Она ударила меня по щеке так, что у меня искры посыпались из глаз и в ушах зазвенело.
– Помоги мне надеть плащ, раб.
Я помог, как сумел.
– Как неуклюже! – воскликнула она и, едва надела как следует, ударила меня снова в лицо.
Я чувствовал, как я бледнею.
– Больно? Я сделала больно тебе? – спросила она мягко, дотронувшись рукой до меня.
– Нет, нет! – воскликнул я.
– Ты не имеешь права жаловаться, во всяком случае – ты ведь хочешь этого. Ну, поцелуй же меня еще…
Я охватил ее руками, ее губы впились в мои… И когда она лежала в своих широких тяжелых мехах у меня на груди, у меня было странное, щемящее, тревожное чувство – словно меня обнимал дикий зверь, медведица… и мне чудилось, что сейчас ее лапы вонзятся в мое тело.
Но на этот раз медведица милостиво отпустила меня.
Грудь моя была полна самых радостных надежд, когда я взобрался в свою жалкую людскую и бросился на свою жесткую кровать.
«Как глубоко комична жизнь, в сущности, – подумал я. – Только что на груди моей покоилась самая прекрасная женщина в мире – сама Венера, а теперь мне выпал случай познакомиться с адом, как он представляется китайцам: по их верованиям, грешники попадают не в пылающий огонь, а гонятся чертями по ледяным полям. Вероятно, основателям их религии тоже приходилось ночевать в нетопленых комнатах».
* * *
Я проснулся сегодня среди ночи с криком. Мне снилось ледяное поле, на котором я заблудился и тщетно искал выхода. Вдруг откуда-то появился эскимос на санях, запряженных оленем, и лицо у него было того номерного, который отвел мне нетопленую комнату.

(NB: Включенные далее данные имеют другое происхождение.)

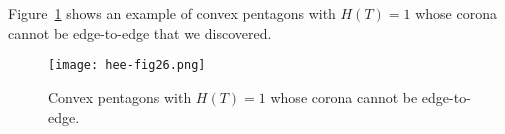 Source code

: \documentclass[11pt, a4paper]{article}
\begin{document}
\appendix
\def\thesection{Appendix }
\section{}

Figure~\ref{fig26} shows an example of convex pentagons with $H(T) = 1$ whose corona 
cannot be edge-to-edge that we discovered.









\renewcommand{\figurename}{{\small Figure.}}
\begin{figure}[htbp]
 \centering\texttt{[image: hee-fig26.png]} 
  \caption{{\small 
Convex pentagons with $H(T) = 1$ whose corona cannot be 
edge-to-edge.
} 
\label{fig26}
}
\end{figure}
\end{document}

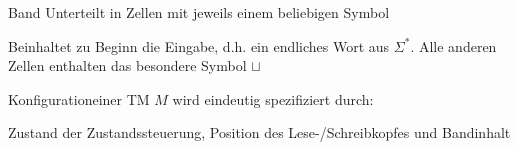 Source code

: \begin{definition}{Band} Unterteilt in Zellen mit jeweils einem beliebigen Symbol
    
    Beinhaltet zu Beginn die Eingabe, d.h. ein endliches Wort aus $\Sigma^{*}$. Alle anderen Zellen enthalten das besondere Symbol $\sqcup$
\end{definition}

\begin{definition}{Konfiguration}einer TM $M$ wird eindeutig spezifiziert durch:

    Zustand der Zustandssteuerung, Position des Lese-/Schreibkopfes und Bandinhalt
\end{definition}






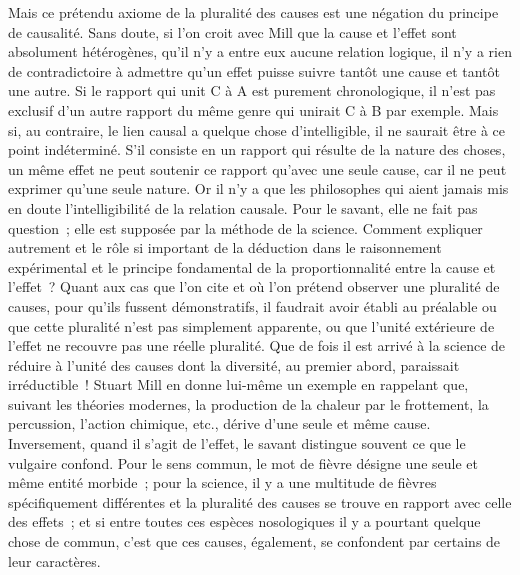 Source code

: \documentclass[french,twoside]{book} %
\begin{document}
Mais ce prétendu axiome de la pluralité des causes est une négation du principe de causalité. Sans doute, si l’on croit avec Mill que la cause et l’effet sont absolument hétérogènes, qu’il n’y a entre eux aucune relation logique, il n’y a rien de contradictoire à admettre qu’un effet puisse suivre tantôt une cause et tantôt une autre. Si le rapport qui unit C à A est purement chronologique, il n’est pas exclusif d’un autre rapport du même genre qui unirait C à B par exemple. Mais si, au contraire, le lien causal a quelque chose d’intelligible, il ne saurait être à ce point indéterminé. S’il consiste en un rapport qui résulte de la nature des choses, un même effet ne peut soutenir ce rapport qu’avec une seule cause, car il ne peut exprimer qu’une seule nature. Or il n’y a que les philosophes qui aient jamais mis en doute l’intelligibilité de la relation causale. Pour le savant, elle ne fait pas question ; elle est supposée par la méthode de la science. Comment expliquer autrement et le rôle si important de la déduction dans le raisonnement expérimental et le principe fondamental de la proportionnalité entre la cause et l’effet ? Quant aux cas que l’on cite et où l’on prétend observer une pluralité de causes, pour qu’ils fussent démonstratifs, il faudrait avoir établi au préalable ou que cette pluralité n’est pas simplement apparente, ou que l’unité extérieure de l’effet ne recouvre pas une réelle pluralité. Que de fois il est arrivé à la science de réduire à l’unité des causes dont la diversité, au premier abord, paraissait irréductible ! Stuart Mill en donne lui-même un exemple en rappelant que, suivant les théories modernes, la production de la chaleur par le frottement, la percussion, l’action chimique, etc., dérive d’une seule et même cause. Inversement, quand il s’agit de l’effet, le savant distingue souvent ce que le vulgaire confond. Pour le sens commun, le mot de fièvre désigne une seule et même entité morbide ; pour la science, il y a une multitude de fièvres spécifiquement différentes et la pluralité des causes se trouve en rapport avec celle des effets ; et si entre toutes ces espèces nosologiques il y a pourtant quelque chose de commun, c’est que ces causes, également, se confondent par certains de leur caractères.\par
\end{document}
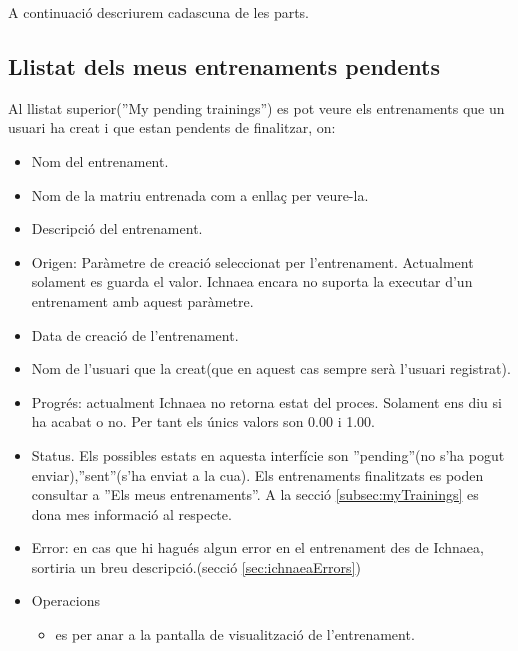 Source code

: A continuaci\'{o} descriurem cadascuna de les parts.

\subsection{Llistat dels meus entrenaments pendents}
Al llistat superior(''My pending trainings'') es pot veure els entrenaments que un usuari ha creat i que estan pendents de finalitzar, on: 
\begin{itemize}
\item Nom del entrenament.
\item Nom de la matriu entrenada com a enllaç per veure-la.
\item Descripci\'{o} del entrenament.
\item Origen: Paràmetre de creació seleccionat per l'entrenament. Actualment solament es guarda el valor. Ichnaea encara no suporta la executar d'un entrenament amb aquest paràmetre.
\item Data de creaci\'{o} de l'entrenament.
\item Nom de l'usuari que la creat(que en aquest cas sempre serà l'usuari registrat).
\item Progr\'{e}s: actualment Ichnaea no retorna estat del proces. Solament ens diu si ha acabat o no. Per tant els \'{u}nics valors son 0.00 i 1.00.
\item Status. Els possibles estats en aquesta interfície son ''pending''(no s'ha pogut enviar),''sent''(s'ha enviat a la cua). Els entrenaments finalitzats es poden consultar a ''Els meus entrenaments''. A la secció \ref{subsec:myTrainings} es dona mes informació al respecte.
\item Error: en cas que hi hagués algun error en el entrenament des de Ichnaea, sortiria un breu descripció.(secció  \ref{sec:ichnaeaErrors})
\item Operacions
 \begin{itemize}
 \item \iconeyeopen es per anar a la pantalla de visualització de l'entrenament.
 \end{itemize}
\end{itemize}

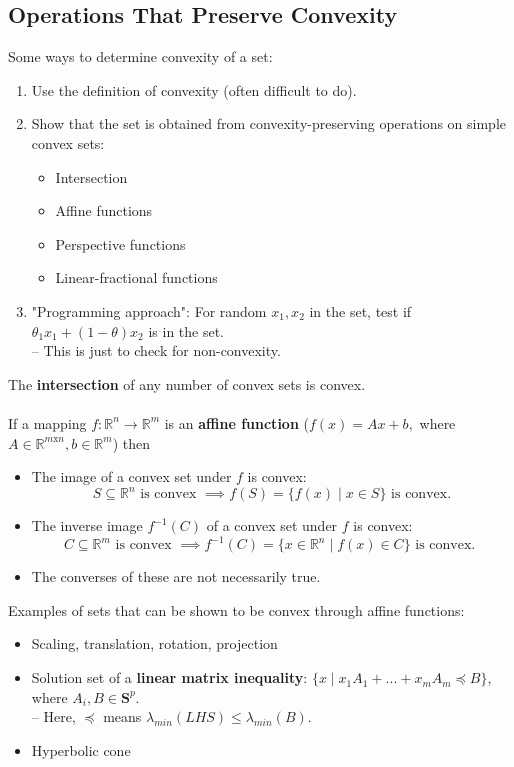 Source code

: \documentclass[]{article}
\begin{document}
\subsection*{Operations That Preserve Convexity}
Some ways to determine convexity of a set:
\begin{enumerate}
	\item Use the definition of convexity (often difficult to do).
	\item Show that the set is obtained from convexity-preserving operations on simple convex sets:
	\begin{itemize}
		\item Intersection
		\item Affine functions
		\item Perspective functions
		\item Linear-fractional functions
	\end{itemize}
	\item "Programming approach": For random $x_{1}, x_{2}$ in the set, test if $\theta_{1} x_{1} + (1-\theta) x_{2}$ is in the set. \\
	-- This is just to check for non-convexity. \\
\end{enumerate}
The \textbf{intersection} of any number of convex sets is convex. \\\\
If a mapping $f:\mathbb{R}^{n}\rightarrow\mathbb{R}^{m}$ is an \textbf{affine function} ($f(x)=Ax+b,$ where $ A\in\mathbb{R}^{m \text{x} n}, b\in\mathbb{R}^{m}$) then
\begin{itemize}
	\item The image of a convex set under $f$ is convex: $$S \subseteq \mathbb{R}^{n} \text{ is convex } \implies f(S)=\{f(x)\mid x\in S\} \text{ is convex.}$$
	\item The inverse image $f^{-1}(C)$ of a convex set under $f$ is convex: $$C \subseteq \mathbb{R}^{m} \text{ is convex }\implies f^{-1}(C)=\{x\in\mathbb{R}^{n}\mid f(x)\in C\} \text{ is convex. }$$
	\item The converses of these are not necessarily true. \\
\end{itemize}
Examples of sets that can be shown to be convex through affine functions:
\begin{itemize}
	\item Scaling, translation, rotation, projection
	\item Solution set of a \textbf{linear matrix inequality}: $\{x\mid x_{1}A_{1} + ... + x_{m}A_{m} \preceq B\}$, where $A_{i}, B \in \boldsymbol{S}^{p}$. \\
	-- Here, $\preceq$ means $\lambda_{min}(LHS) \leq \lambda_{min}(B)$.
	\item Hyperbolic cone \\
\end{itemize}
\end{document}
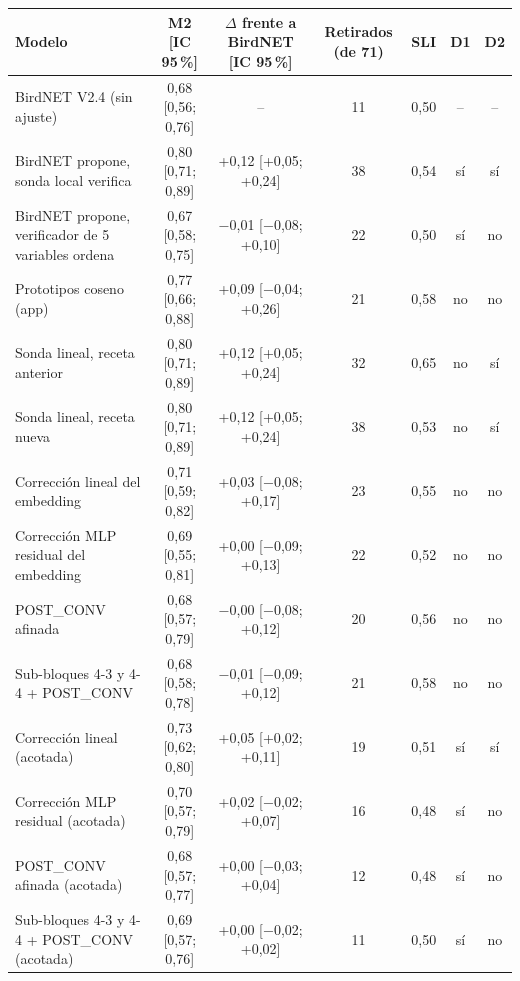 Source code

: \begin{tabular}{lcccccc}
\toprule
Modelo & M2 [IC 95\,\%] & $\Delta$ frente a BirdNET [IC 95\,\%] & Retirados (de 71) & SLI & D1 & D2\\
\midrule
BirdNET V2.4 (sin ajuste) & 0{,}68 [0{,}56; 0{,}76] & -- & 11 & 0{,}50 & -- & --\\
\addlinespace
BirdNET propone, sonda local verifica & 0{,}80 [0{,}71; 0{,}89] & +0{,}12 [+0{,}05; +0{,}24] & 38 & 0{,}54 & s\'i & s\'i\\
BirdNET propone, verificador de 5 variables ordena & 0{,}67 [0{,}58; 0{,}75] & $-$0{,}01 [$-$0{,}08; +0{,}10] & 22 & 0{,}50 & s\'i & no\\
Prototipos coseno (app) & 0{,}77 [0{,}66; 0{,}88] & +0{,}09 [$-$0{,}04; +0{,}26] & 21 & 0{,}58 & no & no\\
Sonda lineal, receta anterior & 0{,}80 [0{,}71; 0{,}89] & +0{,}12 [+0{,}05; +0{,}24] & 32 & 0{,}65 & no & s\'i\\
Sonda lineal, receta nueva & 0{,}80 [0{,}71; 0{,}89] & +0{,}12 [+0{,}05; +0{,}24] & 38 & 0{,}53 & no & s\'i\\
\addlinespace
Correcci\'on lineal del embedding & 0{,}71 [0{,}59; 0{,}82] & +0{,}03 [$-$0{,}08; +0{,}17] & 23 & 0{,}55 & no & no\\
Correcci\'on MLP residual del embedding & 0{,}69 [0{,}55; 0{,}81] & +0{,}00 [$-$0{,}09; +0{,}13] & 22 & 0{,}52 & no & no\\
POST\_CONV afinada & 0{,}68 [0{,}57; 0{,}79] & $-$0{,}00 [$-$0{,}08; +0{,}12] & 20 & 0{,}56 & no & no\\
Sub-bloques 4-3 y 4-4 + POST\_CONV & 0{,}68 [0{,}58; 0{,}78] & $-$0{,}01 [$-$0{,}09; +0{,}12] & 21 & 0{,}58 & no & no\\
Correcci\'on lineal (acotada) & 0{,}73 [0{,}62; 0{,}80] & +0{,}05 [+0{,}02; +0{,}11] & 19 & 0{,}51 & s\'i & s\'i\\
Correcci\'on MLP residual (acotada) & 0{,}70 [0{,}57; 0{,}79] & +0{,}02 [$-$0{,}02; +0{,}07] & 16 & 0{,}48 & s\'i & no\\
POST\_CONV afinada (acotada) & 0{,}68 [0{,}57; 0{,}77] & +0{,}00 [$-$0{,}03; +0{,}04] & 12 & 0{,}48 & s\'i & no\\
Sub-bloques 4-3 y 4-4 + POST\_CONV (acotada) & 0{,}69 [0{,}57; 0{,}76] & +0{,}00 [$-$0{,}02; +0{,}02] & 11 & 0{,}50 & s\'i & no\\
\bottomrule
\end{tabular}
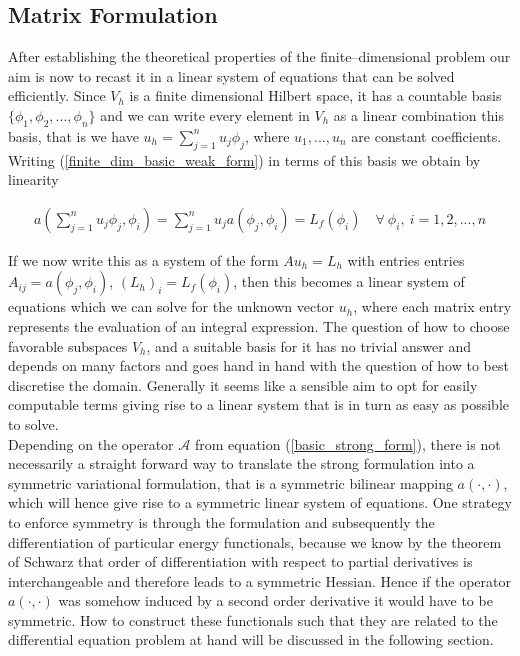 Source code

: \documentclass[../draft_1.tex]{subfiles}
\begin{document}
\subsection{Matrix Formulation}
After establishing the theoretical properties of the finite--dimensional problem our aim is now to recast it in a linear system of equations that can be solved efficiently. Since $V_h$ is a finite dimensional Hilbert space, it has a countable basis $\{\phi_1, \phi_2, ..., \phi_n \}$ and we can write every element in $V_h$ as a linear combination this basis, that is we have $u_h = \sum_{j=1}^{n} u_j \phi_j$, where $u_1, ..., u_n$ are constant coefficients. Writing (\ref{finite_dim_basic_weak_form}) in terms of this basis we obtain by linearity
\begin{ceqn}
\begin{equation}
\begin{aligned}
a(\sum_{j=1}^{n} u_j \phi_j, \phi_i) = \sum_{j=1}^{n} u_j a(\phi_j, \phi_i) = L_f(\phi_i) \quad \forall \ \phi_i, \ i = 1, 2, ..., n 
\end{aligned}
\end{equation}
\end{ceqn}
If we now write this as a system of the form $A u_h = L_h$ with entries entries $A_{ij} = a(\phi_j, \phi_i)$, $(L_h)_i = L_f(\phi_i)$, then this becomes a linear system of equations which we can solve for the unknown vector $u_h$, where each matrix entry represents the evaluation of an integral expression. The question of how to choose favorable subspaces $V_h$, and a suitable basis for it has no trivial answer and depends on many factors and goes hand in hand with the question of how to best discretise the domain. Generally it seems like a sensible aim to opt for easily computable terms giving rise to a linear system that is in turn as easy as possible to solve.
\smallskip
\\
Depending on the operator $\mathcal{A}$ from equation (\ref{basic_strong_form}), there is not necessarily a straight forward way to translate the strong formulation into a symmetric variational formulation, that is a symmetric bilinear mapping $a(\cdot, \cdot)$, which will hence give rise to a symmetric linear system of equations. One strategy to enforce symmetry is through the formulation and subsequently the differentiation of particular energy functionals, because we know by the theorem of Schwarz that order of differentiation with respect to partial derivatives is interchangeable and therefore leads to a symmetric Hessian. Hence if the operator $a(\cdot, \cdot)$ was somehow induced by a second order derivative it would have to be symmetric. How to construct these functionals such that they are related to the differential equation problem at hand will be discussed in the following section.
\end{document}
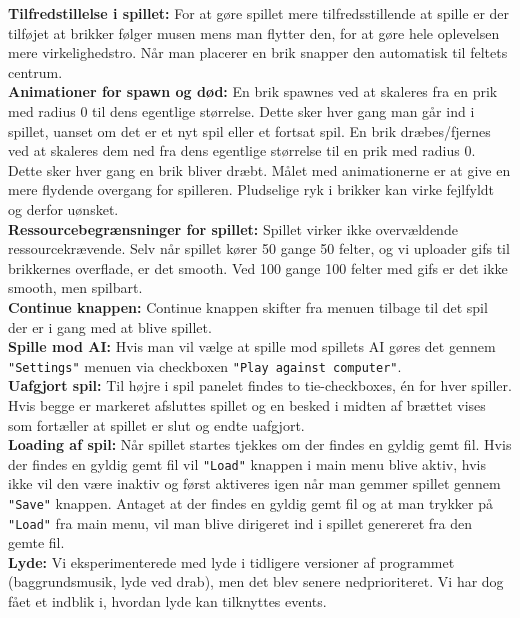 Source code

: \textbf{Tilfredstillelse i spillet:} 
For at gøre spillet mere tilfredsstillende at spille er der tilføjet at brikker følger musen mens man flytter den, for at gøre hele oplevelsen mere virkelighedstro. Når man placerer en brik snapper den automatisk til feltets centrum.
\\

\textbf{Animationer for spawn og død:} 
En brik spawnes ved at skaleres fra en prik med radius 0 til dens egentlige størrelse. Dette sker hver gang man går ind i spillet, uanset om det er et nyt spil eller et fortsat spil. En brik dræbes/fjernes ved at skaleres dem ned fra dens egentlige størrelse til en prik med radius 0. Dette sker hver gang en brik bliver dræbt. Målet med animationerne er at give en mere flydende overgang for spilleren. Pludselige ryk i brikker kan virke fejlfyldt og derfor uønsket.\\


\textbf{Ressourcebegrænsninger for spillet:} Spillet virker ikke overvældende ressourcekrævende. Selv når spillet kører 50 gange 50 felter, og vi uploader gifs til brikkernes overflade, er det smooth. Ved 100 gange 100 felter med gifs er det ikke smooth, men spilbart. \\

\textbf{Continue knappen:} Continue knappen skifter fra menuen tilbage til det spil der er i gang med at blive spillet.  \\

\textbf{Spille mod AI:} 
Hvis man vil vælge at spille mod spillets AI gøres det gennem \texttt{"Settings"} menuen via checkboxen \texttt{"Play against computer"}.\\

\textbf{Uafgjort spil:} Til højre i spil panelet findes to tie-checkboxes, én for hver spiller. Hvis begge er markeret afsluttes spillet og en besked i midten af brættet vises som fortæller at spillet er slut og endte uafgjort. \\

\textbf{Loading af spil:}
Når spillet startes tjekkes om der findes en gyldig gemt fil. Hvis der findes en gyldig gemt fil vil \texttt{"Load"} knappen i main menu blive aktiv, hvis ikke vil den være inaktiv og først aktiveres igen når man gemmer spillet gennem \texttt{"Save"} knappen. Antaget at der findes en gyldig gemt fil og at man trykker på \texttt{"Load"} fra main menu, vil man blive dirigeret ind i spillet genereret fra den gemte fil. \\

\textbf{Lyde:} Vi eksperimenterede med lyde i tidligere versioner af programmet (baggrundsmusik, lyde ved drab), men det blev senere nedprioriteret. Vi har dog fået et indblik i, hvordan lyde kan tilknyttes events. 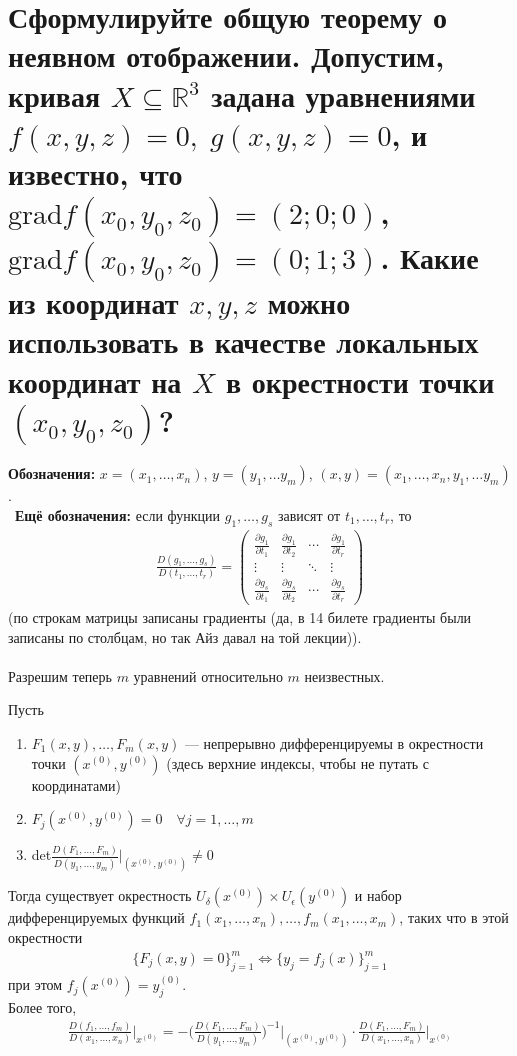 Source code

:\documentclass{article}
\begin{document}
\section{Сформулируйте общую теорему о неявном отображении. Допустим, кривая $X \subseteq \mathbb{R}^3$ задана уравнениями $f(x,y,z)=0,\; g(x,y,z)=0$, и известно, что $\mathrm{grad}f(x_0,y_0,z_0)=(2;0;0)$, $\mathrm{grad}f(x_0, y_0, z_0)=(0;1;3)$. Какие из координат $x,y,z$ можно использовать в качестве локальных координат на $X$ в окрестности точки $(x_0,y_0,z_0)$?}
\textbf{Обозначения:}
$x=(x_1, \dotsc, x_n)$, $y=(y_1, \dotsc y_m)$, $(x, y) = (x_1, \dotsc, x_n, y_1, \dotsc y_m)$.\\\
\textbf{Ещё обозначения:} если функции $g_1,\dotsc,g_s$ зависят от $t_1,\dotsc,t_r$, то
\begin{gather*}
    \frac{D(g_1,\dotsc,g_s)}{D(t_1,\dotsc,t_r)} =
    \begin{pmatrix}
        \frac{\partial g_1}{\partial t_1} & \frac{\partial g_1}{\partial t_2} & \cdots & \frac{\partial g_1}{\partial t_r} \\
        \vdots & \vdots & \ddots & \vdots \\
        \frac{\partial g_s}{\partial t_1} & \frac{\partial g_s}{\partial t_2} & \cdots & \frac{\partial g_s}{\partial t_r}
    \end{pmatrix}
\end{gather*}
(по строкам матрицы записаны градиенты (да, в 14 билете градиенты были записаны по столбцам, но так Айз давал на той лекции)).\\\\
Разрешим теперь $m$ уравнений относительно $m$ неизвестных.\\
\begin{theorem}
Пусть
\begin{enumerate}
    \item $F_1 (x,y),\dotsc,F_m(x,y)$ --- непрерывно дифференцируемы в окрестности точки $(x^{(0)}, y^{(0)})$ (здесь верхние индексы, чтобы не путать с координатами)
    \item $F_j(x^{(0)}, y^{(0)})=0 \quad \forall j=1,\dotsc,m$
    \item det$\frac{D(F_1,\dotsc,F_m)}{D(y_1,\dotsc,y_m)}|_{(x^{(0)}, y^{(0)})}\not=0$
\end{enumerate}
Тогда существует окрестность $U_\delta(x^{(0)}) \times U_\epsilon(y^{(0)})$ и набор дифференцируемых функций $f_1(x_1,\dotsc,x_n),\dots,f_m(x_1,\dotsc,x_m)$, таких что в этой окрестности
\begin{gather*}
    \{F_j(x,y)=0\}^m_{j=1} \Leftrightarrow \{y_j=f_j(x)\}^m_{j=1}
\end{gather*}
при этом $f_j(x^{(0)})=y_j^{(0)}$.\\
Более того,
\begin{gather*}
    \frac{D(f_1,\dotsc, f_m)}{D(x_1,\dotsc,x_n)}\Big|_{x^{(0)}}=-\Big(\frac{D(F_1,\dotsc,F_m)}{D(y_1,\dotsc,y_m)}\Big)^{-1}\Big|_{(x^{(0)}, y^{(0)})} \cdot \frac{D(F_1,\dotsc,F_m)}{D(x_1,\dotsc,x_n)}\Big|_{x^{(0)}}
\end{gather*}
\end{theorem}
\end{document}

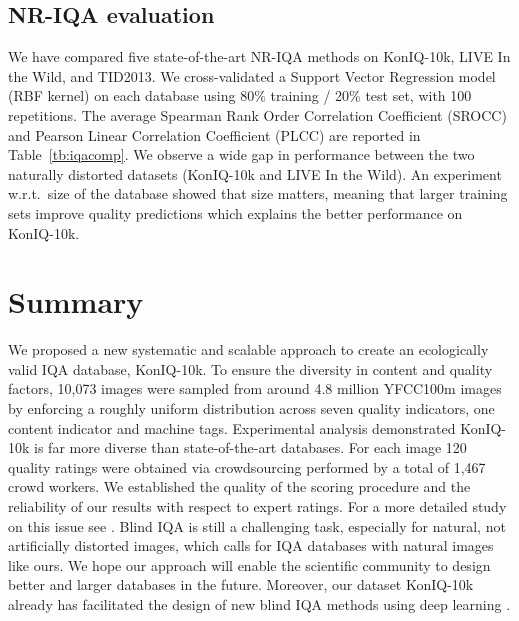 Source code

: \documentclass{article}
\begin{document}
\vspace{-5pt}
\subsection{NR-IQA evaluation}














We have compared five state-of-the-art NR-IQA  \cite{Moorthy:2010, Saad:2012, Mittal:2012, Moorthy:2011, Liu:2014b} methods on KonIQ-10k, LIVE In the Wild, and TID2013.
We cross-validated a Support Vector Regression model (RBF kernel) on each database using 80\% training / 20\% test set, with 100 repetitions. The average Spearman Rank Order Correlation Coefficient (SROCC) and Pearson Linear Correlation Coefficient (PLCC) are reported in Table~\ref{tb:iqacomp}. 
We observe a wide gap in performance between the two naturally distorted datasets (KonIQ-10k and LIVE In the Wild). An experiment w.r.t.\ size of the database showed that size matters, meaning that larger training sets improve quality predictions which explains the better performance on KonIQ-10k.
\vspace{-3pt}
\section{Summary}

We proposed a new systematic and scalable approach to create an ecologically valid IQA database, KonIQ-10k. To ensure the diversity in content and quality factors, 10,073 images were sampled from around 4.8 million YFCC100m images by enforcing a roughly uniform distribution across seven quality indicators, one content indicator and machine tags. Experimental analysis demonstrated KonIQ-10k is far more diverse than state-of-the-art databases. For each image 120 quality ratings were obtained via crowdsourcing performed by a total of 1,467 crowd workers. We established the quality of the scoring procedure and the reliability of our results with respect to expert ratings. For a more detailed study on this issue see \cite{QoMEXReliability}. Blind IQA is still a challenging task, especially for natural, not artificially distorted images, which calls for IQA databases with natural images like ours. We hope our approach will enable the scientific community to design better and larger databases in the future. Moreover, our dataset KonIQ-10k already has facilitated the design of new blind IQA methods using deep learning \cite{DeepRN,PatchNet}.
\end{document}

– Что вам здесь нужно, сударь? – воскликнул он. – Здесь северный полюс.
Через секунду он исчез, и я увидел Ванду, скользившую на маленьких коньках по поверхности льда, ее белая атласная юбка развевалась и шелестела, горностай ее кофточки и шапочки – а еще больше лицо ее – сверкали белизной ярче снега. Она подлетела, скользя, ко мне, схватила меня в объятья, начала целовать меня… вдруг я почувствовал, как по мне горячей струей потекла моя кровь.
– Что ты делаешь? – в ужасе воскликнул я.
Она засмеялась, а когда я вгляделся получше, я увидел, что это уже не Ванда, а большая белая медведица, вонзившая когти своих лап в мое тело.